In terms of the scope for retrospectivity, there is considerable interest in the commission being able to stretch its tentacles back to the Howard government’s bugging of the Timor-Leste government to gain an edge in negotiating the allocation of resource rights in the Timor Sea – all to the benefit of large donor Woodside. This was an activity that would probably have carried criminal consequences in both Australia and Timor-Leste. Neither Howard nor his Foreign Affairs minister at the time, Alexander Downer, have been held to account. By contrast, the whistleblower, Witness K, and his lawyer, Bernard Collaery, have been the subject of lengthy legal proceedings, mostly in secret in the ACT courts. This was little better than a desperate attempt to cover up the issue, which a commission would have exposed.
Morrison tried hard to discredit the idea of a national ICAC by drawing a comparison with the NSW ICAC, which he tried to dismiss as a “kangaroo court”. He claimed the reputations of individuals were being trashed in a trial by media. This is, of course, desperate nonsense – to start with, it is not a court; and would he really suggest that the likes of Eddie Obeid and Ian Macdonald should not be pursued by it? What about Barry O’Farrell and Gladys Berejiklian?
Another important issue here is whether so-called pork-barrelling should be treated as corruption.

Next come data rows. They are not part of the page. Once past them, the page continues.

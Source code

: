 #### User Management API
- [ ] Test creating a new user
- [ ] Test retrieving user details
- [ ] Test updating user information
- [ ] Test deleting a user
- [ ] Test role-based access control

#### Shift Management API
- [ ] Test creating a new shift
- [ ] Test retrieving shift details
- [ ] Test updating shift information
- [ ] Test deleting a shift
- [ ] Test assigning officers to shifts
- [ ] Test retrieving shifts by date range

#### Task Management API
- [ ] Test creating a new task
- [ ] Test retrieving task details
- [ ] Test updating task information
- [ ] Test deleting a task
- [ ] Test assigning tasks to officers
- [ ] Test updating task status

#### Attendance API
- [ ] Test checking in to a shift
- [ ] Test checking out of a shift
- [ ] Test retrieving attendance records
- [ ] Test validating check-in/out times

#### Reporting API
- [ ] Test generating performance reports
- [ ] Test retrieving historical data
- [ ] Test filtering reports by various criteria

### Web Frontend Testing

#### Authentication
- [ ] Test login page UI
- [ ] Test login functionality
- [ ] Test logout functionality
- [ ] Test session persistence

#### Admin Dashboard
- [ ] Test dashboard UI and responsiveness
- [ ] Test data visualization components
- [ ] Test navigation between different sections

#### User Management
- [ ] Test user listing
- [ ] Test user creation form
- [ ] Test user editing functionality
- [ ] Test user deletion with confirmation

It should be recalled that initially, under pressure over the various rorts, then Finance minister Simon Birmingham, someone who should have known better, tried to “normalise” the pork as just a feature of government. This is a diminishment of the whole enterprise. The Morrison pre-election budget, which he claimed was a “plan” for our nation’s future, was merely the largest pork barrel in the country’s history.
Finally, there is the important question of the nature of essential parliamentary oversight of an integrity commission. This is certainly an important ingredient to assure its accountability. Probably there should be some joint house/senate committee of review, perhaps with input from the auditor-general.
All up, if the Labor Party sticks with its election commitments we should have a national integrity and anti-corruption commission with real teeth to deal with “serious and systemic corruption” by Christmas. Haines has revealed recently that she has proposed a basis on which she could work with the attorney-general to finalise the commission, namely through a joint select committee co-chaired by her and Dreyfus, which would take the matter forward in parliament on the basis of the Labor draft legislation.
While a commission is an important end in itself, there is still much to be done to genuinely clean up politics and to preserve Australia’s democracy, especially in relation to campaign funding, truth in advertising, imposing spending limits on advertising and imposing penalties for bad political behaviour. There is still a need for a code of conduct for all parliamentarians.
However, it must be said that overall, our democracy worked well at the last election. We were able to get rid of a bad government quite seamlessly and have moved to a structure where communities will have a stronger voice and government will be more accountable.